I think this quote by Nigella Lawson encapsulates my views perfectly....

“I was brought up an atheist and have always remained so, but at no time was I ever led to believe that morality was unimportant or that good and bad did not exist. I believe passionately in the need to distinguish between right and wrong and am somewhat confounded by being told I need God, Jesus, or a clergyman to help me to do so”.

5

The long answer, involves hard wired empathy, reason, cultural experience, etc.

The short answer. "From the same sources you do, except I don't try to give mine extra authority or claim they are free from being questioned, because I cherry picked them from a supernatural book.
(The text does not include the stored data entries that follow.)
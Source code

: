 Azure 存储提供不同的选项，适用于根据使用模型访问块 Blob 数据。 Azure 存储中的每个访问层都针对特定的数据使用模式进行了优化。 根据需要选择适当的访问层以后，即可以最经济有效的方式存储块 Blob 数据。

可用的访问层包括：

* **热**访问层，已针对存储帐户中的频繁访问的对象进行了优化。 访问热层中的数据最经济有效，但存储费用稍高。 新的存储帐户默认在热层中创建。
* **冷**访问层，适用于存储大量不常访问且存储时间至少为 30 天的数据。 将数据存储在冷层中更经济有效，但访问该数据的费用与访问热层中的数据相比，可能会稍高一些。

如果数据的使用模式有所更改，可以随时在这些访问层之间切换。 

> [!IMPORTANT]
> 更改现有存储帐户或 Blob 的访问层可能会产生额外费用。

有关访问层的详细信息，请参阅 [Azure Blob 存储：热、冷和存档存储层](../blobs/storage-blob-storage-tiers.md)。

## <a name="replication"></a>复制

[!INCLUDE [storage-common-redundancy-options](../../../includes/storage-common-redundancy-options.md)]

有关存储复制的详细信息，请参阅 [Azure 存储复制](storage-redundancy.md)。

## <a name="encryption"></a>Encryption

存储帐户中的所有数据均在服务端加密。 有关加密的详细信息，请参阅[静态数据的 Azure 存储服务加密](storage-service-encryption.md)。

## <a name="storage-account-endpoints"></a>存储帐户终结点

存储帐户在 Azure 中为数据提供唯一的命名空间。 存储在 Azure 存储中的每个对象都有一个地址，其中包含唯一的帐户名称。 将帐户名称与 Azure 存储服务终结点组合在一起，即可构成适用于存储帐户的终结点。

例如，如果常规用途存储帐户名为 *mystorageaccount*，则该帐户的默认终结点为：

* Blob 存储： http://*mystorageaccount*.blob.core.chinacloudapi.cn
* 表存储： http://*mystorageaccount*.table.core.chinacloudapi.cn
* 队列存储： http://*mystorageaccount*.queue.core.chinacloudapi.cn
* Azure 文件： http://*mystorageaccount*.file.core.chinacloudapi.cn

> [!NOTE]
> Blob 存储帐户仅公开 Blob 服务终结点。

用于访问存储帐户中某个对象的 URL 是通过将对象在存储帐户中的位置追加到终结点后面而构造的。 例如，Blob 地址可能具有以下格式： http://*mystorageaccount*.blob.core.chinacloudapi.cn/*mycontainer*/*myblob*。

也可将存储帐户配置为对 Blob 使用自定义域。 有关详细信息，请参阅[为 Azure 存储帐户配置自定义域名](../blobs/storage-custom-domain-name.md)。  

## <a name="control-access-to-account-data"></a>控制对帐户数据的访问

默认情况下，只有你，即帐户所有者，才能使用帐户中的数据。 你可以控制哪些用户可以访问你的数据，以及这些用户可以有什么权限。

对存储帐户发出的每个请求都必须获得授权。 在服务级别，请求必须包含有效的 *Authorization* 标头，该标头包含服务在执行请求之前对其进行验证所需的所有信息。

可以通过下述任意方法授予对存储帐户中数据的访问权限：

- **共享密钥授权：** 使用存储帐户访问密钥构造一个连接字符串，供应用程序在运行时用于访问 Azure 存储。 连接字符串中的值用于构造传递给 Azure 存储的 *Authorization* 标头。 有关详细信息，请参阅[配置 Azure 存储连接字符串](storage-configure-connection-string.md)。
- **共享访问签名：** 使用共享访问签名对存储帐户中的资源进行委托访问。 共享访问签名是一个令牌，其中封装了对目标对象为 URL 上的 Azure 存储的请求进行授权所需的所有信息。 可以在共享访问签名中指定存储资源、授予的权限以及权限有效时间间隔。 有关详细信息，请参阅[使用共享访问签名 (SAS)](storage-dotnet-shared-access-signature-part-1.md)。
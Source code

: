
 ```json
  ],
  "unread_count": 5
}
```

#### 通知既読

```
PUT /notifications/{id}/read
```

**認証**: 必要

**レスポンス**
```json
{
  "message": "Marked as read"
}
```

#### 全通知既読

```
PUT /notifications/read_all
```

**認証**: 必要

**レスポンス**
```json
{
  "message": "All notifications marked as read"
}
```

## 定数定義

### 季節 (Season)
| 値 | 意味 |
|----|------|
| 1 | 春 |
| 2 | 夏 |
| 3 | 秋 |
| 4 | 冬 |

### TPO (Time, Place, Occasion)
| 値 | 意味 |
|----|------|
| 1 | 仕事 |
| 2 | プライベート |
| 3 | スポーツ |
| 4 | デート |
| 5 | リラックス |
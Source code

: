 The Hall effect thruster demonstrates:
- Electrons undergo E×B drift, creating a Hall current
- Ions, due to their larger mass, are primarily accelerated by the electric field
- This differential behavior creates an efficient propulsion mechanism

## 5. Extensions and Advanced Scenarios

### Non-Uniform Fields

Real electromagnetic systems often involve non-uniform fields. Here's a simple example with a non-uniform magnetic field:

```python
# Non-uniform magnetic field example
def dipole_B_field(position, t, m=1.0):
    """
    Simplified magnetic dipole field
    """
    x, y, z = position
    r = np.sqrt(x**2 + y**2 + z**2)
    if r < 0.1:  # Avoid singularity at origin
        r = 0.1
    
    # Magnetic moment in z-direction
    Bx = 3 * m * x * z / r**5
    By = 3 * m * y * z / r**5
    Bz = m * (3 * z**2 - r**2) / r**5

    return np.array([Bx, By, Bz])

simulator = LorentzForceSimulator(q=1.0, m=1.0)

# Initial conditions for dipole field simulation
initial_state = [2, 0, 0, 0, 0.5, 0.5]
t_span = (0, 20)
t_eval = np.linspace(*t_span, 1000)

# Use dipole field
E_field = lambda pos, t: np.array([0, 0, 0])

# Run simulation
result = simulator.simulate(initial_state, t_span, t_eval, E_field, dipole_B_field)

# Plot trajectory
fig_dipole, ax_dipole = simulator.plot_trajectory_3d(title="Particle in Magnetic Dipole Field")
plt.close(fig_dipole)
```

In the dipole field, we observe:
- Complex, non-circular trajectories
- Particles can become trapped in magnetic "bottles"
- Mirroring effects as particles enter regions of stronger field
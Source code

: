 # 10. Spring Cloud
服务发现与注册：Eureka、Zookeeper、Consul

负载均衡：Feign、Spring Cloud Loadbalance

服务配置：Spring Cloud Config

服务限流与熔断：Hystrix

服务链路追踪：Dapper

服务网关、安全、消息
Mine are open to questions."

5

My morals make sense to me. I don’t steal, because I work hard for everything that I own, and don’t think it’s right just to take something from someone. I don’t cheat on my partners, because I love them, and that love means that I want them them be happy and I’ve never had a partner that was happy for me to be with other people. (But I do warn them if I’m unhappy I reserve the right to leave.)
I try and keep the laws of the land, because they are supposed to be agreed on by the people, and so it seems like the right thing to do, because those standards are what I expect from others. Sometimes I have made mistakes, I’m human.

4

My parents, both Protestants (who actually met in church), taught me right and wrong, not because gawd would strike me dead if I did wrong, but because they knew the different between right an wrong.They were both nurses. I think you need empathy and compassion to be a nurse and I think that those attributes contribute to that sense of moral values.